The integrity and allegiance Sen. McCain has exhibited in both his personal and professional life lays the foundation for an ideal political figure, which is exactly why his comments on the safety of Iraq last week were deceitful at best.

Following a visit to Baghdad’s al Shorja market last week McCain reported to radio show host Bill Bennett, “There are neighborhoods in Baghdad where you and I could walk through those neighborhoods today,” a statement rendered untrue by the photo-ops snapped during his shopping excursion in which he donned a bullet-proof vest. His claims were further falsified by the 100-man, two-apache helicopter, 10 armored-Humvee brigade which accompanied the senator’s afternoon stroll.

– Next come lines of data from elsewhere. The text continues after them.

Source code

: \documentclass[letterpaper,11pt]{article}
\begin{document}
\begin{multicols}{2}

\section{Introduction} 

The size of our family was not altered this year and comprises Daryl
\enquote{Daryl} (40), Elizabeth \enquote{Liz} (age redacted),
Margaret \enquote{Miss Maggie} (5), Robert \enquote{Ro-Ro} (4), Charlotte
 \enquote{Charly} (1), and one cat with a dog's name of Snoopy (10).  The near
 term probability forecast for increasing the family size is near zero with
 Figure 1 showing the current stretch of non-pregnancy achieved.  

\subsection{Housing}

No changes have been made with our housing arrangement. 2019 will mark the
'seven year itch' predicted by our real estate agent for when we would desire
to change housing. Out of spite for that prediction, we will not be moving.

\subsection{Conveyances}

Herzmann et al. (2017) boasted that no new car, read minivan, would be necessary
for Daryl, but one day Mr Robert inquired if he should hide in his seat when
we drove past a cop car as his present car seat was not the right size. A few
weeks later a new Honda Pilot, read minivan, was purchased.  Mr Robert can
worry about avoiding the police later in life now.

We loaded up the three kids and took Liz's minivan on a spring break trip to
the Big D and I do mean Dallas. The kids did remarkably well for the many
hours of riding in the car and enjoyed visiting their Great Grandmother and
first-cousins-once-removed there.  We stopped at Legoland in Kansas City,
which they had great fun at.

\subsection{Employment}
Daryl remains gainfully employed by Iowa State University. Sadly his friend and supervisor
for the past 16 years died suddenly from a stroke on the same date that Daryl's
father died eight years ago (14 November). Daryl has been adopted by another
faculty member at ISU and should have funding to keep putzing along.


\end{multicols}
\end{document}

Furthermore, they are assertions tragically refuted by the sniper-inflicted deaths of 21 of the market’s employees and regulars the day after McCain’s visit.

The senator reluctantly revoked his statements on a “60 Minutes” interview Sunday night, saying, “Of course I am going to misspeak and I’ve done it on numerous occasions and I probably will do it in the future. I regret that when I divert attention to something I said from my message, but you know, that’s just life. I’m happy, frankly, with the way I operate, otherwise it would be a lot less fun.”

On the topic of the Bush administration’s handling of Iraq, McCain claimed, “Well the war was just very badly mismanaged, there’s ample evidence of that.”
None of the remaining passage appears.